Criticism of the practice has been mounting in recent months as technology has made it possible for apartment owners to perform fast, cheap and wide-ranging criminal background checks with the click of a button instead of scouring records at a local courthouse.
As apartment vacancy rates have dropped near their lowest point in more than a decade, it has become easier for landlords to impose stricter standards for applicants. In some cases, however, legal aid lawyers say clients are being disqualified for minor infractions committed years or even decades earlier.
“It used to be that if somebody was a smaller landlord, they would never check for a criminal background, because it’s hard,” said JoAnne Page, president of the Fortune Society, a New York nonprofit that helps people released from prison reintegrate into society. “But now it’s so easy. Essentially people just keep getting punished, for life.”
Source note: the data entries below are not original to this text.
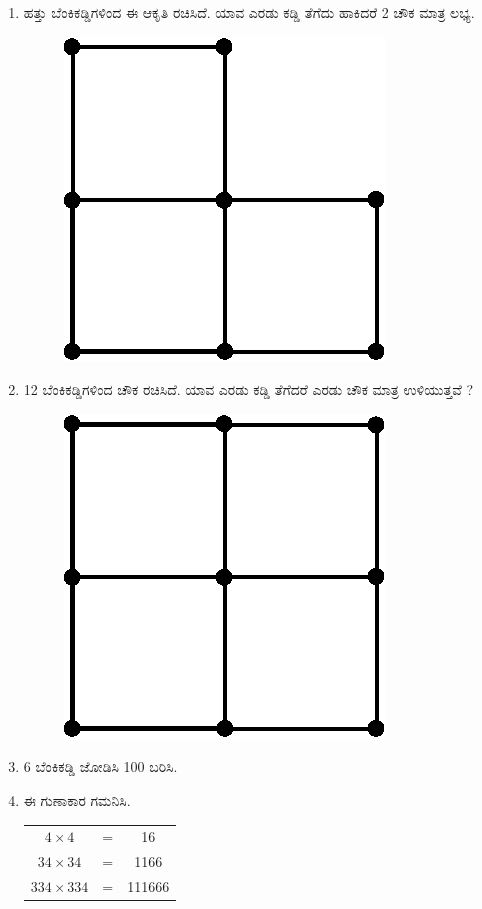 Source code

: \begin{enumerate}
\item ಹತ್ತು ಬೆಂಕಿಕಡ್ಡಿಗಳಿಂದ ಈ ಆಕೃತಿ ರಚಿಸಿದೆ. ಯಾವ ಎರಡು ಕಡ್ಡಿ ತೆಗೆದು ಹಾಕಿದರೆ 2 ಚೌಕ ಮಾತ್ರ ಲಭ್ಯ.
\begin{figure}[!ht]
\centering
\includegraphics[scale=.85]{images/chap1/fig1.eps}
\end{figure}

\item 12 ಬೆಂಕಿಕಡ್ಡಿಗಳಿಂದ ಚೌಕ ರಚಿಸಿದೆ. ಯಾವ ಎರಡು ಕಡ್ಡಿ ತೆಗೆದರೆ ಎರಡು ಚೌಕ ಮಾತ್ರ ಉಳಿಯುತ್ತವೆ ?
\begin{figure}[!h]
\centering
\includegraphics[scale=.85]{images/chap1/fig2.eps}
\end{figure}

\item 6 ಬೆಂಕಿಕಡ್ಡಿ ಜೋಡಿಸಿ 100 ಬರಿಸಿ.

\item ಈ ಗುಣಾಕಾರ ಗಮನಿಸಿ.
\begin{center}
\begin{tabular}{ccc}
$4\times 4$ & = & 16\\
$34\times 34$ & = & 1166\\
$334\times 334$ & = & 111666
\end{tabular}
\end{center}


\end{enumerate}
Landlords say screening prospective tenants to ensure they don’t have a history of violence or dishonesty makes the building more secure for neighbors and building staff alike. In many cases, landlords impose firm policies to clean up buildings beset by drug dealing and violent crime.
“We all want to feel safe in our homes,” said Paula Cino, a vice president at the National Multifamily Housing Council. “It is critical to balance the housing needs for everybody with providing a safe and secure community.”
Fair-housing lawyers say that they aren’t opposed to background checks, but that searches shouldn’t be used to reject tenants automatically. They say landlords should be required to perform an individual assessment of the severity of the offense, the length of time that has passed and whether it is relevant to whether an applicant will be a good tenant.
The U.S. Department of Housing and Urban Development on Monday released guidance that could give ammunition to tenant advocates, saying the practice of excluding tenants based on their criminal or arrest records could violate the Fair Housing Act where it has a disproportionate impact on blacks and Hispanics.
When Benigno Herrera found out he was rejected for an apartment in Austin, Texas, earlier this year, he was surprised to find out the reason: a drunken-driving conviction from 1980.
Mr. Herrera, 70 years old, has been convicted of no crimes since then, according to a copy of his background report provided by his legal-aid lawyer, Fred Fuchs. When Mr. Herrera applied for U.S. citizenship a few years ago, the matter never came up, he said. Unable to rent, he has been sleeping on family members’ couches or in his truck.
Now some tenant advocates are gearing up for a legal fight with landlords. The Lawyers’ Committee for Civil Rights Under Law, a nonprofit legal-services organization, is looking into 13 landlords across a dozen states to see whether they imposed “blanket bans” on tenants with criminal records.
“We’ve just got to force more public attention on this area,” said Kristen Clarke, president and executive director of the group.
A case in New York City could be the first major test of whether excluding tenants based on criminal records is against the law since the Supreme Court strengthened the country’s fair-housing laws last year.
The Fortune Society in late 2014 brought a civil lawsuit in a U.S. district court against the owner of the SandCastle Apartments, a multibuilding complex in Queens, N.Y.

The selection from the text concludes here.